For this example, all metal parts are modeled as perfect electric conductors (PECs) and the space between the inner and outer conductor of the coaxial cable is filled with polytetrafluoroethylene (PTFE). To excite the antenna, a coaxial-type lumped port is used. In addition, all domains are meshed (except the PML) by a tetrahedral mesh with around five elements per wavelength, and the PML is swept along the absorbing direction automatically through the physics-controlled mesh.
In addition to the second antenna, which helps adjust for impedance, you can also add an impedance-matching stub for the axial mode located at the center of the ground plate. Note that the ground plate, the PML sphere shell, and the maximum mesh size are adjusted automatically as a function of wavelength for each operational mode.
Studying the Simulation Results
The S-parameters and far-field patterns are calculated at both of the operating modes: 0.385 GHz at the normal mode and 4.77 GHz at the axial mode. The results shown below plot the log-scaled electric field magnitudes for each mode. You can see a difference in field intensity around the antenna between the normal mode (left) and the axial mode (right).
Log-scaled electric field magnitude around the antenna at 0.385 GHz (normal mode, left) and 4.77 GHz (axial mode, right).
Next, let’s take a look at a polar plot of the 2D radiation patterns in the yz-plane. This plot shows both modes of operation. As expected, you can see a classic E-plane pattern of a dipole antenna at the normal mode (blue) and a directional radiation pattern at the axial mode (green).
Polar plot of the far-field pattern in the yz-plane, with the normal mode shown in blue and the axial mode shown in green.

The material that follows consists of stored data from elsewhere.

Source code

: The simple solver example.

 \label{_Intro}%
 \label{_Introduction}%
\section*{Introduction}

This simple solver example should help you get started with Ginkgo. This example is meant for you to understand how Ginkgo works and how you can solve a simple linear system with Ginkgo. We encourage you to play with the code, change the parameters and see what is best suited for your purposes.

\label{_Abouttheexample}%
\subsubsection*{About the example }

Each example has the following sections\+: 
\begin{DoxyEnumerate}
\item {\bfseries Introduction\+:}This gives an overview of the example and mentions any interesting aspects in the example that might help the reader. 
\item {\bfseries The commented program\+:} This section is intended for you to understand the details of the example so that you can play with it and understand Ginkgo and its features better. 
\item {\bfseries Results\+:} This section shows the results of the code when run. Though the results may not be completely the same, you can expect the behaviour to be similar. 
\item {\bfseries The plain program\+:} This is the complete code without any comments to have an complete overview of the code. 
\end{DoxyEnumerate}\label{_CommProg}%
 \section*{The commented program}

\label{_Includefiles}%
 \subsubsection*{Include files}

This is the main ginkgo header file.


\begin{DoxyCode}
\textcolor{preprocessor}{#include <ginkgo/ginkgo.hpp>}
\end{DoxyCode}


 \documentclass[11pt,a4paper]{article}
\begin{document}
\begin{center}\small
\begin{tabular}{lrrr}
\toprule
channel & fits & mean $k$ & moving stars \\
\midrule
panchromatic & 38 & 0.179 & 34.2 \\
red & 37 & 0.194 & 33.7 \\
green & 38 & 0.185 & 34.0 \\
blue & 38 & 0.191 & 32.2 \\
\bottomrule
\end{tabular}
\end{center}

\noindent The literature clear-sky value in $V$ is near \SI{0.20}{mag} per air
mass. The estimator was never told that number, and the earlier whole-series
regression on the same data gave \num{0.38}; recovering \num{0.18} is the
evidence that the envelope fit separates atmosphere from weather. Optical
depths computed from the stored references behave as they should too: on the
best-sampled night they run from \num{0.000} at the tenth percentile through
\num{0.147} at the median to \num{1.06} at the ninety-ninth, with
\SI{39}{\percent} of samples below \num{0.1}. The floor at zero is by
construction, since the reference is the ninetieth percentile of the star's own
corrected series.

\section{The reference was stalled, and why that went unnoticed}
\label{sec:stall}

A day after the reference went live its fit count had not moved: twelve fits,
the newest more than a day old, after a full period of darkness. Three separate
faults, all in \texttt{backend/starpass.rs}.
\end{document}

You also get a visualization of the radiation patterns in a 3D far-field radiation plot for each mode. The S-parameters for both modes are less than -10 dB. When you look at the 3D far-field patterns, these results once again verify the dipole antenna shape for the normal mode and the end-fire array shape for the axial mode.
The 3D far-field pattern at the normal mode (left) resembles that of a dipole antenna. The 3D far-field pattern at the axial mode (right) resembles that of an end-fire array antenna along the z-axis, backed by a ground plane.
Below, the axial ratio plot shows how much the antenna is circularly polarized. When it is characterized as the perfect circular polarization, the axial ratio is 1 or 0 dB. When it is below 3 dB (inside the red circle), it is typically regarded as a circular polarization. In the figure, the axial ratio is lower than 3 dB at the antenna boresight that is the major direction of propagation of the axial mode, parallel to the helical twist axis.
Axial ratio in dB scale (blue) plotted with 3 dB line (red).
By modeling a two-arm helical antenna, you can effectively analyze the normal and axial operating modes, which can help you improve antenna designs for terrestrial and extraterrestrial applications.